Si è risolta positivamente la questione riguardante l’affidamento della bambina abbandonata pochi giorni addietro presso il reparto di neonatologia dell’ospedale barone Lombardo di Canicattì. La piccola, attualmente ricoverata presso una struttura protetta, era stata reclamata dai Servizi sociali del comune di Canicattì, perché la retta era troppo esosa per l’Ente pubblico.
Ieri pomeriggio, visto l’urgenza della vicenda e soprattutto l’emergere di una situazione che avrebbe potuto compromettere il futuro della piccola, i vertici del comune di Canicattì hanno incontrato il tutore nominato dal Giudice del tribunale de minori di Palermo, per trovare una soluzione idonea a non danneggiare la neonata.
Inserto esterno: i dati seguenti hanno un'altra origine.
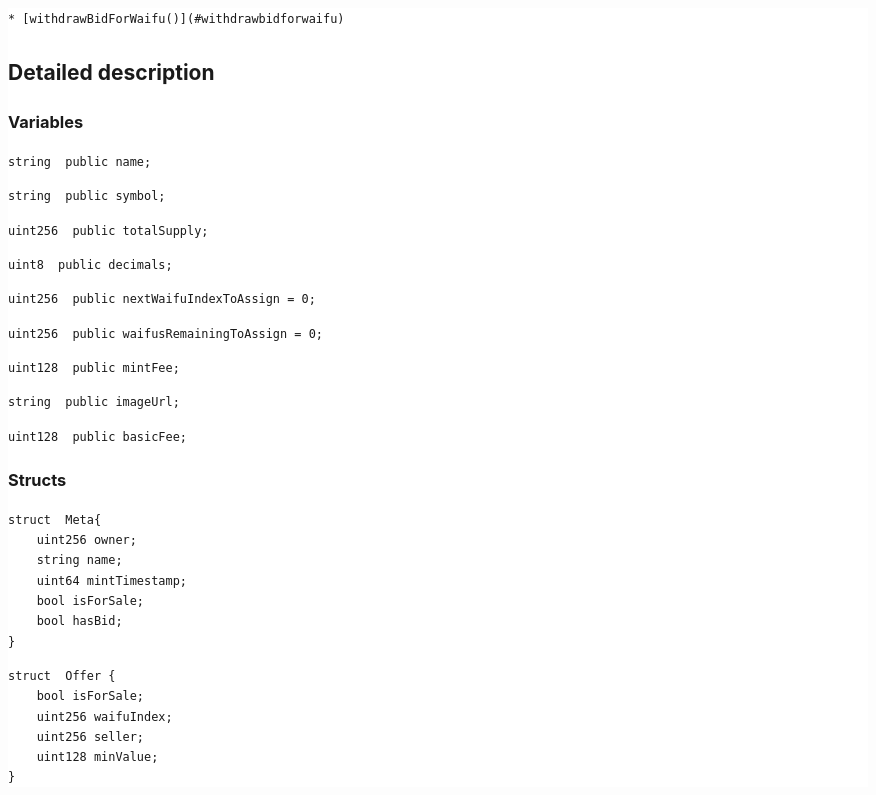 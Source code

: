 	* [withdrawBidForWaifu()](#withdrawbidforwaifu)


## Detailed description

### Variables
```
string  public name;
```
```
string  public symbol;
```
```
uint256  public totalSupply;
```
```
uint8  public decimals;
```
```
uint256  public nextWaifuIndexToAssign = 0;
```
  
```
uint256  public waifusRemainingToAssign = 0;
```
  
```
uint128  public mintFee;
```
  
```
string  public imageUrl;
```
  
```
uint128  public basicFee;
```

### Structs
```
struct  Meta{
	uint256 owner;
	string name;
	uint64 mintTimestamp;
	bool isForSale;
	bool hasBid;
}
```
  
```
struct  Offer {
	bool isForSale;
	uint256 waifuIndex;
	uint256 seller;
	uint128 minValue;
}
```
   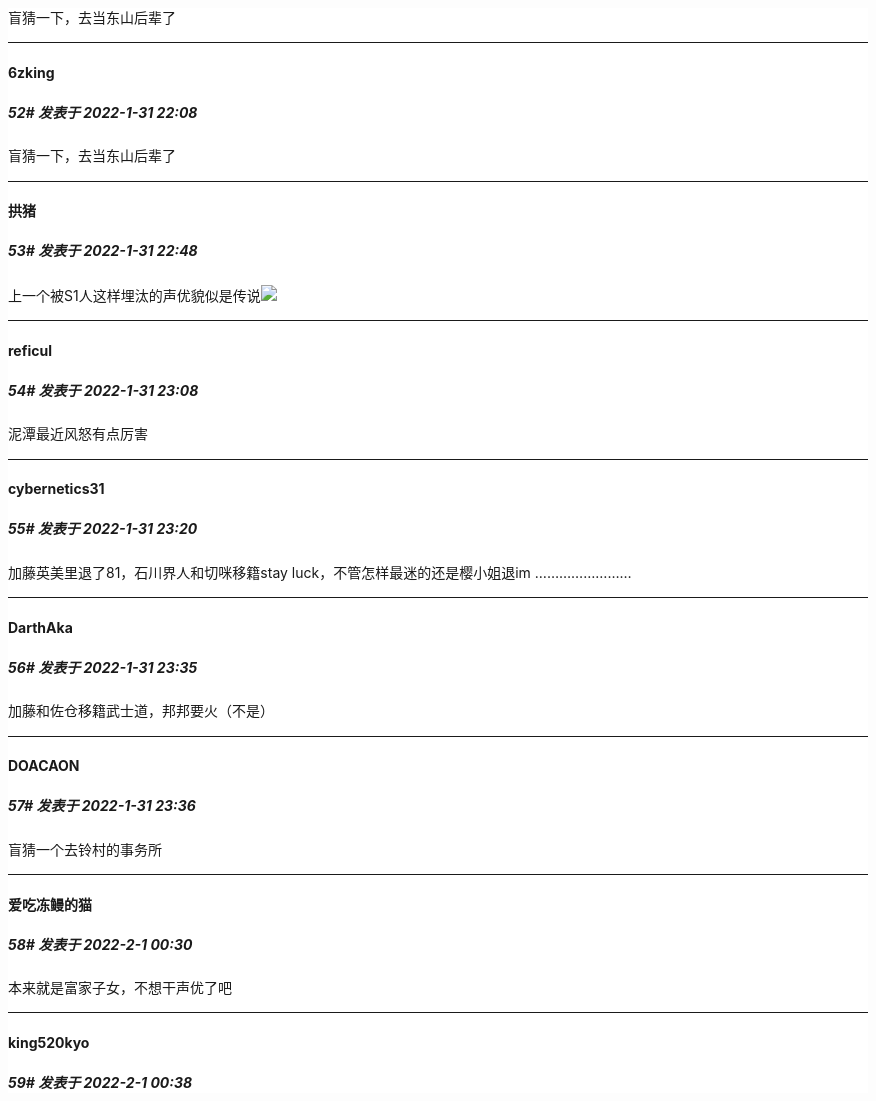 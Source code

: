 盲猜一下，去当东山后辈了

*****

####  6zking  
##### 52#       发表于 2022-1-31 22:08

盲猜一下，去当东山后辈了

*****

####  拱猪  
##### 53#       发表于 2022-1-31 22:48

上一个被S1人这样埋汰的声优貌似是传说<img src="https://static.saraba1st.com/image/smiley/face2017/053.png" referrerpolicy="no-referrer">

*****

####  reficul  
##### 54#       发表于 2022-1-31 23:08

泥潭最近风怒有点厉害

*****

####  cybernetics31  
##### 55#       发表于 2022-1-31 23:20

加藤英美里退了81，石川界人和切咪移籍stay luck，不管怎样最迷的还是樱小姐退im ……………………

*****

####  DarthAka  
##### 56#       发表于 2022-1-31 23:35

加藤和佐仓移籍武士道，邦邦要火（不是）

*****

####  DOACAON  
##### 57#       发表于 2022-1-31 23:36

盲猜一个去铃村的事务所

*****

####  爱吃冻鳗的猫  
##### 58#       发表于 2022-2-1 00:30

本来就是富家子女，不想干声优了吧

*****

####  king520kyo  
##### 59#       发表于 2022-2-1 00:38
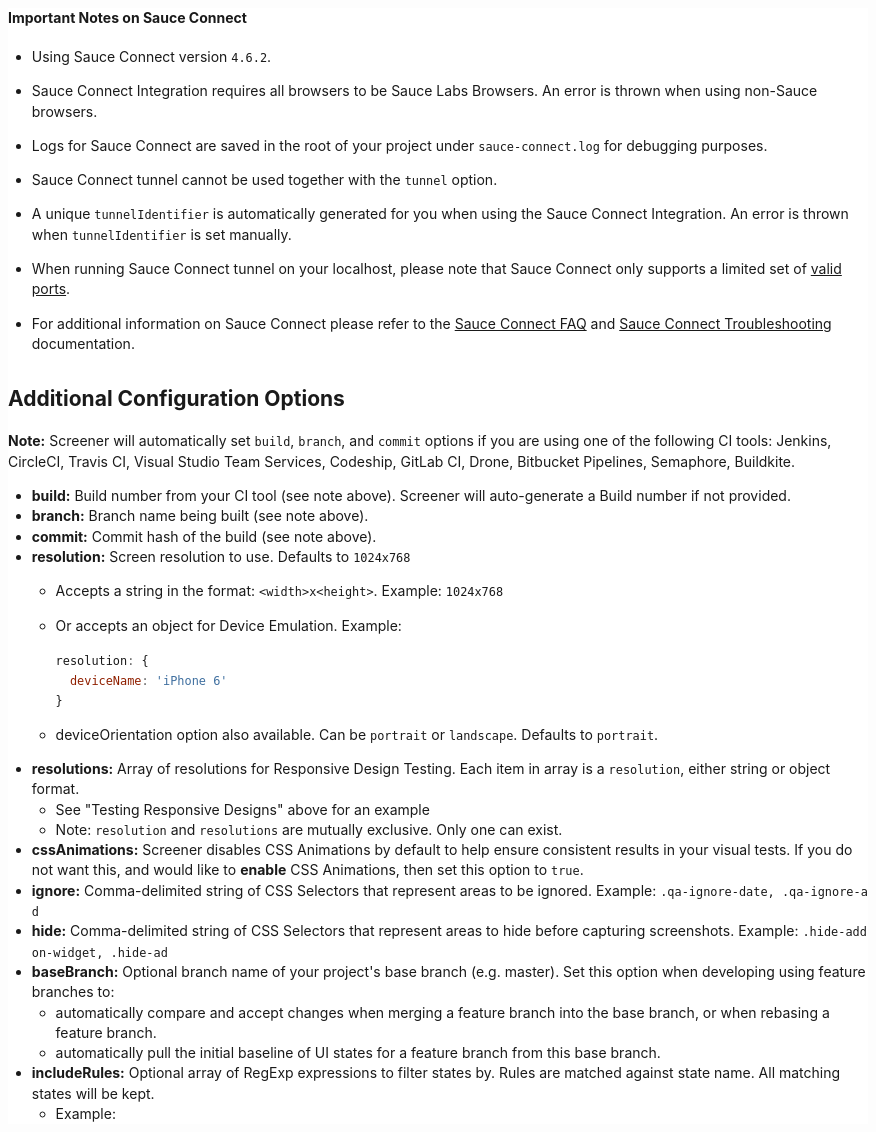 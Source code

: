#### Important Notes on Sauce Connect

- Using Sauce Connect version `4.6.2`.

- Sauce Connect Integration requires all browsers to be Sauce Labs Browsers. An error is thrown when using non-Sauce browsers.

- Logs for Sauce Connect are saved in the root of your project under `sauce-connect.log` for debugging purposes.

- Sauce Connect tunnel cannot be used together with the `tunnel` option.

- A unique `tunnelIdentifier` is automatically generated for you when using the Sauce Connect Integration. An error is thrown when `tunnelIdentifier` is set manually.

- When running Sauce Connect tunnel on your localhost, please note that Sauce Connect only supports a limited set of [valid ports](https://wiki.saucelabs.com/display/DOCS/Sauce+Connect+Proxy+FAQS#SauceConnectProxyFAQs-CanIAccessApplicationsonlocalhost?).

- For additional information on Sauce Connect please refer to the [Sauce Connect FAQ](https://wiki.saucelabs.com/display/DOCS/Sauce+Connect+Proxy+FAQS) and [Sauce Connect Troubleshooting](https://wiki.saucelabs.com/display/DOCS/Sauce+Connect+Proxy+Troubleshooting) documentation.

## Additional Configuration Options

**Note:** Screener will automatically set `build`, `branch`, and `commit` options if you are using one of the following CI tools: Jenkins, CircleCI, Travis CI, Visual Studio Team Services, Codeship, GitLab CI, Drone, Bitbucket Pipelines, Semaphore, Buildkite.

- **build:** Build number from your CI tool (see note above). Screener will auto-generate a Build number if not provided.
- **branch:** Branch name being built (see note above).
- **commit:** Commit hash of the build (see note above).
- **resolution:** Screen resolution to use. Defaults to `1024x768`
  - Accepts a string in the format: `<width>x<height>`. Example: `1024x768`
  - Or accepts an object for Device Emulation. Example:

    ```javascript
    resolution: {
      deviceName: 'iPhone 6'
    }
    ```

  - deviceOrientation option also available. Can be `portrait` or `landscape`. Defaults to `portrait`.
- **resolutions:** Array of resolutions for Responsive Design Testing. Each item in array is a `resolution`, either string or object format.
  - See "Testing Responsive Designs" above for an example
  - Note: `resolution` and `resolutions` are mutually exclusive. Only one can exist.
- **cssAnimations:** Screener disables CSS Animations by default to help ensure consistent results in your visual tests. If you do not want this, and would like to __enable__ CSS Animations, then set this option to `true`.
- **ignore:** Comma-delimited string of CSS Selectors that represent areas to be ignored. Example: `.qa-ignore-date, .qa-ignore-ad`
- **hide:** Comma-delimited string of CSS Selectors that represent areas to hide before capturing screenshots. Example: `.hide-addon-widget, .hide-ad`
- **baseBranch:** Optional branch name of your project's base branch (e.g. master). Set this option when developing using feature branches to:
  - automatically compare and accept changes when merging a feature branch into the base branch, or when rebasing a feature branch.
  - automatically pull the initial baseline of UI states for a feature branch from this base branch.
- **includeRules:** Optional array of RegExp expressions to filter states by. Rules are matched against state name. All matching states will be kept.
  - Example:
Alla fine, aldilà di tutti gli aspetti economici, è prevalsa l’umanità sia dei rappresentanti del Comune che del responsabile della struttura protetta che già aveva avanzato l’opportunità di rifiutare la retta purché alla bambina fossero evitati ulteriori traumi.
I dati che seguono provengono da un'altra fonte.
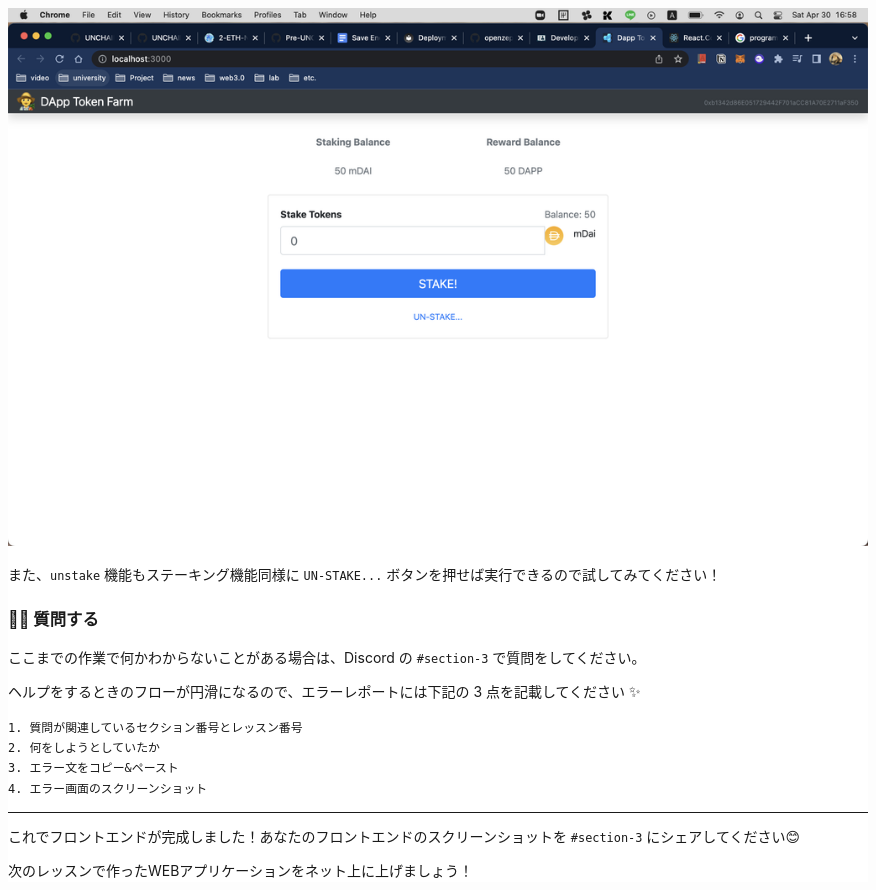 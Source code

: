 ![](/public/images/8-Ganache-Yield-Farm/section-1/12_3_13.png)

また、`unstake` 機能もステーキング機能同様に `UN-STAKE...` ボタンを押せば実行できるので試してみてください！

### 🙋‍♂️ 質問する

ここまでの作業で何かわからないことがある場合は、Discord の `#section-3` で質問をしてください。

ヘルプをするときのフローが円滑になるので、エラーレポートには下記の 3 点を記載してください ✨

```
1. 質問が関連しているセクション番号とレッスン番号
2. 何をしようとしていたか
3. エラー文をコピー&ペースト
4. エラー画面のスクリーンショット
```

---
これでフロントエンドが完成しました！あなたのフロントエンドのスクリーンショットを `#section-3` にシェアしてください😊

次のレッスンで作ったWEBアプリケーションをネット上に上げましょう！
Adesso, in attesa che le pratiche burocratiche per l’affidamento in adozione della piccola vengano risolte, la neonata potrà restare in una struttura protetta dove è stato ricreato l’ambiente familiare.
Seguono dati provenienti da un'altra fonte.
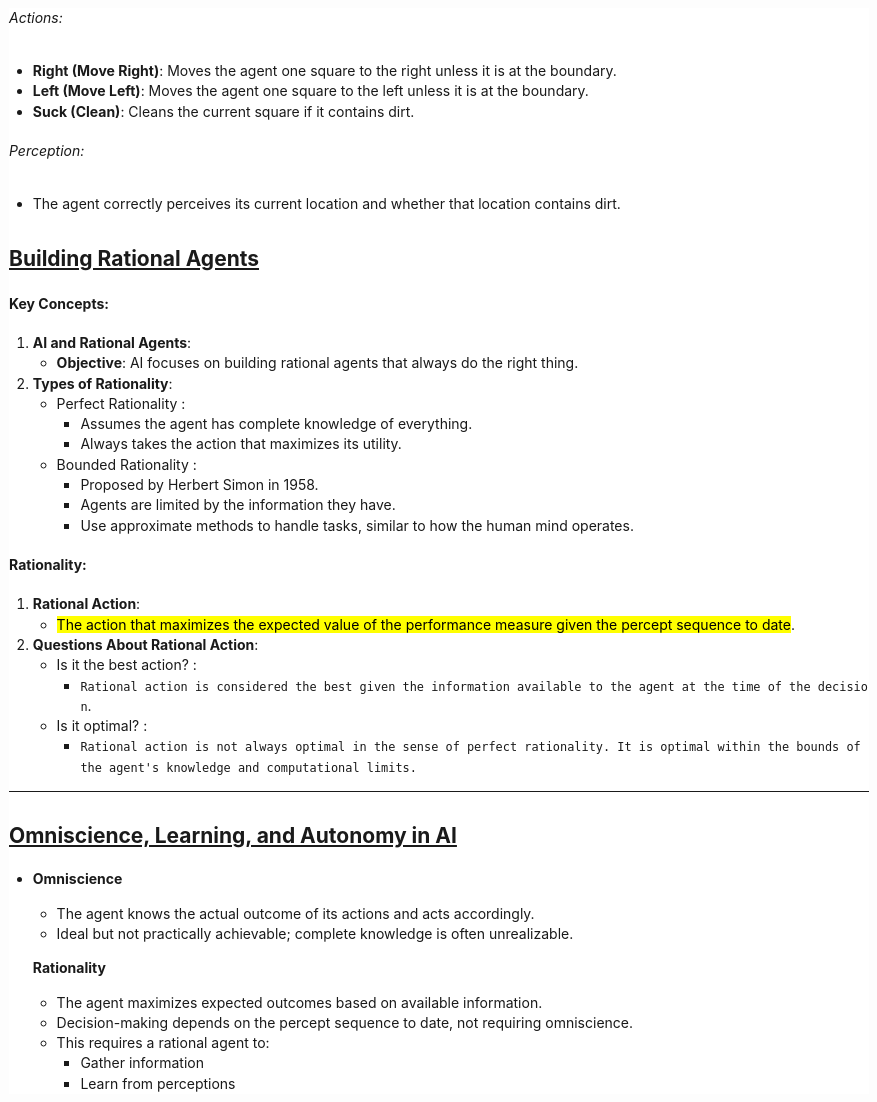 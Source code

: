 ###### Actions:

- **Right (Move Right)**: Moves the agent one square to the right unless it is at the boundary.
- **Left (Move Left)**: Moves the agent one square to the left unless it is at the boundary.
- **Suck (Clean)**: Cleans the current square if it contains dirt.

###### Perception:

- The agent correctly perceives its current location and whether that location contains dirt.

## <u>Building Rational Agents</u>

#### Key Concepts:

1. **AI and Rational Agents**:
   - **Objective**: AI focuses on building rational agents that always do the right thing.
2. **Types of Rationality**:
   - Perfect Rationality :
     - Assumes the agent has complete knowledge of everything.
     - Always takes the action that maximizes its utility.
   - Bounded Rationality :
     - Proposed by Herbert Simon in 1958.
     - Agents are limited by the information they have.
     - Use approximate methods to handle tasks, similar to how the human mind operates.

#### Rationality:

1. **Rational Action**:
   - <mark>The action that maximizes the expected value of the performance measure given the percept sequence to date</mark>.
2. **Questions About Rational Action**:
   - Is it the best action? :
     - `Rational action is considered the best given the information available to the agent at the time of the decision`.
   - Is it optimal? :
     - `Rational action is not always optimal in the sense of perfect rationality. It is optimal within the bounds of the agent's knowledge and computational limits.`

------

## <u>Omniscience, Learning, and Autonomy in AI</u>

- **Omniscience**
  
  - The agent knows the actual outcome of its actions and acts accordingly.
  - Ideal but not practically achievable; complete knowledge is often unrealizable.
  
  **Rationality**
  
  - The agent maximizes expected outcomes based on available information.
  - Decision-making depends on the percept sequence to date, not requiring omniscience.
  - This requires a rational agent to:
    - Gather information
    - Learn from perceptions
L’assessore ai Servizi sociali, Calogero Capobianco e il vice sindaco, Gaetano Rizzo si sono subito attivati per evitare che la questione assumesse i toni di una vicenda burocratica. Purtroppo ci sono problemi di cui non si parla mai. Fatti il più delle volte drammatici per chi li vive ma di cui nessun organo di stampa si interessa se non quando dal dramma privato si passa alla cronaca nera.
È il caso delle vicende dei bambini abbandonati, costretti, il più delle volte, a vivere negli istituti perché i loro genitori sono finiti in carcere, o perché non più in grado di accudirli o perché vittime di violenze e sopraffazioni. Bambini a rischio, bambini violati, violentati o uccisi.
A Canicattì, ci son decine di questi casi di cui nessuno si è mai occupato. Questi bambini, riescono ad avere un futuro grazie ai servizi offerti dalle “Comunità protette” che, sempre più, stanno sostituendo i vecchi orfanotrofi che ancora esistono ma di cui si prospetta, a breve, la completa chiusura.